Credit Card Merchant Account Key Management

All issuers, card acceptors and credit card merchant account service providers that maintain cardholder PINs and encryption keys need to be fully in compliance with the Payment Card Industry PIN Security Requirements.

Following are several best practices on how this is to be done:

• Only install compliant point-of-sale (POS) terminals. Purchase only POS equipment that have been PCI approved. Work with your merchant services provider or Encryption and Support Organization (ESO) to come up with a plan that makes sure that all of the installed POS machines are approved by Visa and MasterCard and are utilizing Triple Data Encryption Standards (TDES).
• Do not ever save PIN blocks. Even though PINs are safely kept in an encrypted or enciphered form within the credit card merchant account user processes the transactions. Many payment operations have implemented programs that are devised to overwrite or mask PIN blocks. Yet, any processor of PIN-based payments service provider must evaluate all inbound and outbound PIN-based messages to ensure that there is no storing of PIN blocks within any one system. Additionally, any intermediary logging function for payment evaluation or troubleshooting needs to provide for the actual removal of PIN blocks.
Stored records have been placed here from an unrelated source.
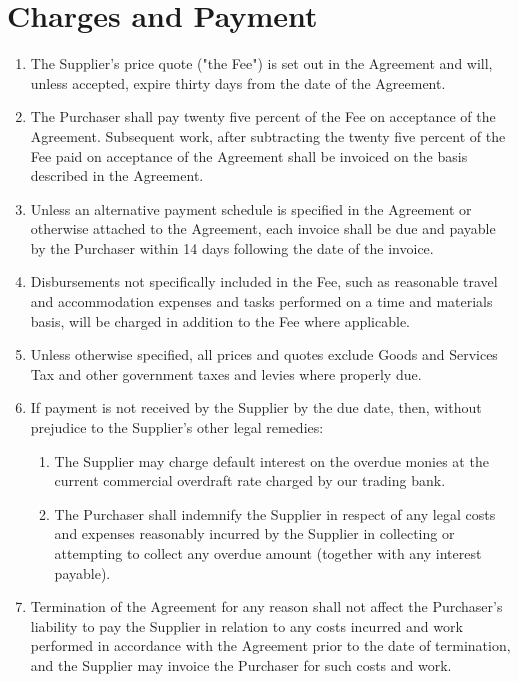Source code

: \documentclass[nz-terms]{subfiles}
\begin{document}
\section{Charges and Payment}

\begin{enumerate}
\item The Supplier's price quote ("the Fee") is set out in the Agreement and
will, unless accepted, expire thirty days from the date of the Agreement.
\item The Purchaser shall pay twenty five percent of the Fee on acceptance of
the Agreement. Subsequent work, after subtracting the twenty five percent of
the Fee paid on acceptance of the Agreement shall be invoiced on the basis
described in the Agreement.
\item Unless an alternative payment schedule is specified in the Agreement or
otherwise attached to the Agreement, each invoice shall be due and payable by
the Purchaser within 14 days following the date of the invoice.
\item Disbursements not specifically included in the Fee, such as reasonable
travel and accommodation expenses and tasks performed on a time and materials
basis, will be charged in addition to the Fee where applicable.
\item Unless otherwise specified, all prices and quotes exclude Goods and
Services Tax and other government taxes and levies where properly due.
\item If payment is not received by the Supplier by the due date, then, without
prejudice to the Supplier's other legal remedies:
    \begin{enumerate}
    \item The Supplier may charge default interest on the overdue monies at the
    current commercial overdraft rate charged by our trading bank.
    \item The Purchaser shall indemnify the Supplier in respect of any legal
    costs and expenses reasonably incurred by the Supplier in collecting or
    attempting to collect any overdue amount (together with any interest
    payable).
    \end{enumerate}
\item Termination of the Agreement for any reason shall not affect the
Purchaser's liability to pay the Supplier in relation to any costs incurred
and work performed in accordance with the Agreement prior to the date of
termination, and the Supplier may invoice the Purchaser for such costs and
work.
\end{enumerate}
\end{document}
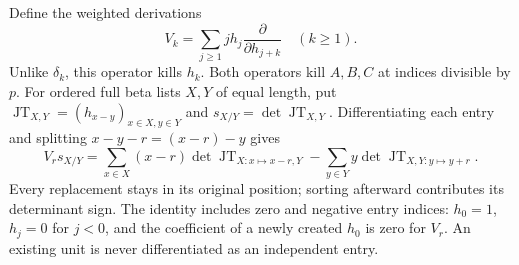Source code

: \documentclass[11pt,a4paper]{amsart}
\numberwithin{equation}{section}
\theoremstyle{plain}
\theoremstyle{definition}
\begin{document}
Define the weighted derivations
\begin{equation}\label{eq:weighted-operator}
 V_k=\sum_{j\ge1}j h_j\frac{\partial}{\partial h_{j+k}}
 \quad(k\ge1).
\end{equation}
Unlike \(\delta_k\), this operator kills \(h_k\).  Both operators kill \(A,B,C\) at indices divisible by \(p\).  For ordered full beta lists \(X,Y\) of equal length, put \(\operatorname{JT}_{X,Y}=(h_{x-y})_{x\in X,y\in Y}\) and \(s_{X/Y}=\det\operatorname{JT}_{X,Y}\).  Differentiating each entry and splitting \(x-y-r=(x-r)-y\) gives
\begin{equation}\label{eq:weighted-beta-moves}
 V_r s_{X/Y}=
 \sum_{x\in X}(x-r)\det\operatorname{JT}_{X:x\mapsto x-r,Y}
 -\sum_{y\in Y}y\det\operatorname{JT}_{X,Y:y\mapsto y+r}.
\end{equation}
Every replacement stays in its original position; sorting afterward contributes its determinant sign.  The identity includes zero and negative entry indices: \(h_0=1\), \(h_j=0\) for \(j<0\), and the coefficient of a newly created \(h_0\) is zero for \(V_r\).  An existing unit is never differentiated as an independent entry.
\end{document}
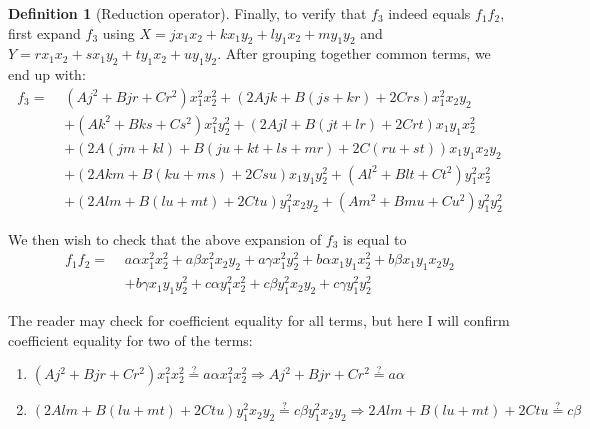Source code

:\documentclass{article}
\theoremstyle{definition}
\newtheorem{definition}{Definition}[section]
\theoremstyle{theorem}
\theoremstyle{example}
\theoremstyle{corollary}
\begin{document}
\begin{definition}[Reduction operator]
\bigskip

Finally, to verify that \(f_{3}\) indeed equals \(f_{1} f_{2}\), first expand \(f_{3}\) using \(X = j x_{1} x_{2} + k x_{1} y_{2} + l y_{1} x_{2} + m y_{1} y_{2}\) and \(Y = r x_{1} x_{2} + s x_{1} y_{2} + t y_{1} x_{2} + u y_{1} y_{2}\). After grouping together common terms, we end up with:
\begin{align*}
f_{3} = \, \, & (A j^{2} + B j r + C r^{2}) x_{1}^{2} x_{2}^{2} + (2 A j k + B (j s + k r) + 2 C r s) x_{1}^{2} x_{2} y_{2} \\
& + (A k^{2} + B k s + C s^{2}) x_{1}^{2} y_{2}^{2} + (2 A j l + B (j t + l r) + 2 C r t) x_{1} y_{1} x_{2}^{2} \\
&+ (2 A (j m + k l) + B ( j u + k t + l s + m r) + 2 C (r u + s t)) x_{1} y_{1} x_{2} y_{2} \\
&+ (2 A k m + B (k u + m s) + 2 C s u) x_{1} y_{1} y_{2}^{2} + (A l^{2} + B l t + C t^{2}) y_{1}^{2} x_{2}^{2} \\
&+ (2 A l m + B (l u + m t) + 2 C t u) y_{1}^{2} x_{2} y_{2} + (A m^{2} + B m u + C u^{2}) y_{1}^{2} y_{2}^{2}
\end{align*}

\bigskip

We then wish to check that the above expansion of \(f_{3}\) is equal to
\begin{align*}
f_{1} f_{2} = \, \, & a \alpha x_{1}^{2} x_{2}^{2} + a \beta x_{1}^{2} x_{2} y_{2} + a \gamma x_{1}^{2} y_{2}^{2} + b \alpha x_{1} y_{1} x_{2}^{2} + b \beta x_{1} y_{1} x_{2} y_{2} \\
&+ b \gamma x_{1} y_{1} y_{2}^{2} + c \alpha y_{1}^{2} x_{2}^{2} + c \beta y_{1}^{2} x_{2} y_{2} + c \gamma y_{1}^{2} y_{2}^{2}
\end{align*}

\bigskip

The reader may check for coefficient equality for all terms, but here I will confirm coefficient equality for two of the terms:
\begin{enumerate}
\item \((A j^{2} + B j r + C r^{2}) x_{1}^{2} x_{2}^{2} \stackrel{?}{=} a \alpha x_{1}^{2} x_{2}^{2} \Rightarrow A j^{2} + B j r + C r^{2} \stackrel{?}{=} a \alpha\)
\item \((2 A l m + B (l u + m t) + 2 C t u) y_{1}^{2} x_{2} y_{2} \stackrel{?}{=} c \beta y_{1}^{2} x_{2} y_{2} \Rightarrow 2 A l m + B (l u + m t) + 2 C t u \stackrel{?}{=} c \beta\)
\end{enumerate}


\end{definition}
\end{document}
This requirement helps prevent the gathering and subsequent attacking of any large storage of encrypted PINs.
• Always maintain secure key injection procedures. Whenever POS terminals and host security platforms are initially installed, they need to be securely loaded with the associated encryption keys. Whatever the type of tamper-resistant security terminals being installed, the rules of dual control and split knowledge need to be be kept in place at all times to achieve the secrecy of the key being implemented. Moreover, credit card merchant account users must devise procedures that keep any one person from having access to all elements of a single encryption key. If a card acceptor uses an ESO for key injection into a POS machine, the acquirer must register that ESO with Visa and MasterCard.
• Make sure that all terminals have unique keys. Cryptographic keys stored within a POS machine must be unique to that terminal. This includes initialization keys, key-exchange keys, and PIN-encryption keys. By making sure that these keys are unique to each machine, a credit card merchant account user will make their terminals an unattractive targets for a hacker attack. The reason is that a unique key that has been hacked exposes only those PINs that were actually keyed into the attacked device. On the other hand, compromise of a key used for a number of machines could potentially expose all PINs injected into all of those devices. When ensuring compliance with this rule, technical personnel should also examine weak keys (also called default, predictable, or simple keys).